Friday, January 27, 2012

Power Snatch 2RM 138# & 180# Clean and Jerk

Another day feeling stronger than ever!
TRAINING:
A. Power Snatch, build to 2RM (5 sec b/t reps on ground)
B. Squat Clean and Split Jerk, 1 rep per min for 10 mins - add load slowly as you can, start @ 155lb
C. Hang Squat Snatch, 10-10-10, 10 min - 135lb for first set
RESULTS:
A. 138# (PR) never even done this for a single
B. 155#, 155#, 158#, 158#, 160#, 160#, 163#, 165#, 175#, 180# PR!

C. Did not complete. I got 3 in my first set before my hands ripped. Feel okay with 3 reps considering 135# was my previous 1RM for the hang squat snatch.


Left Thumb :(
I've never seen anything like this, so I probably did something wrong.

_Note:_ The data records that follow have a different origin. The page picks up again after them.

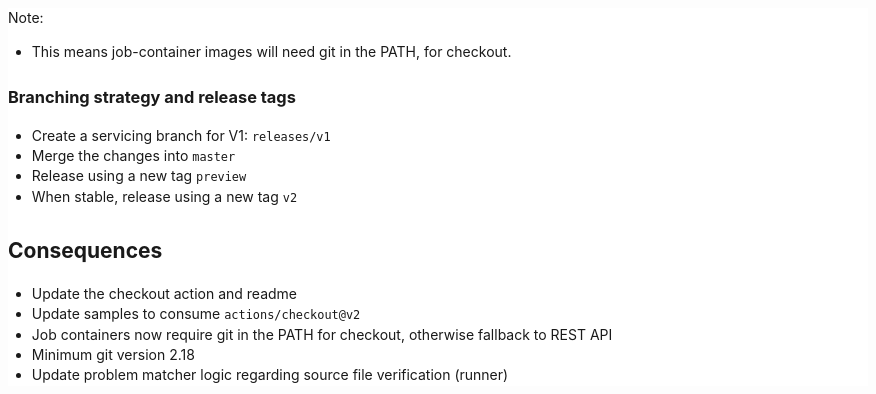 Note:
- This means job-container images will need git in the PATH, for checkout.

### Branching strategy and release tags

- Create a servicing branch for V1: `releases/v1`
- Merge the changes into `master`
- Release using a new tag `preview`
- When stable, release using a new tag `v2`

## Consequences

- Update the checkout action and readme
- Update samples to consume `actions/checkout@v2`
- Job containers now require git in the PATH for checkout, otherwise fallback to REST API
- Minimum git version 2.18
- Update problem matcher logic regarding source file verification (runner)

Here's the pic in a non D-Bag way because I'm not proud of it and I don't think it's cool at all. I called it for today after this set of 3 because my hands were stinging and gripping even an empty bar wasn't going to happen. I thought about it for maybe 10 minutes on a way to somehow complete this part "C" but came to the conclusion that calling it for the day would be the smartest decision to make. Washing my hands after was a nightmare. 
Really hate when I can't complete a work out as written, but with 2 PR's today I can't be too disappointed in myself. I guess it's 3 PRs with 135# hang squat snatch being a new 3RM.
Hope the hands heel quick and back at it again tomorrow :)


138# Power Snatch x 2/ 180# C&j/ 135# hang squat snatches from Chelsea Ryan on Vimeo.

1 comment:

  1. You can use straps for power snatches and snatches from the hang. They allow you to pull a little bit harder and will prevent tearing.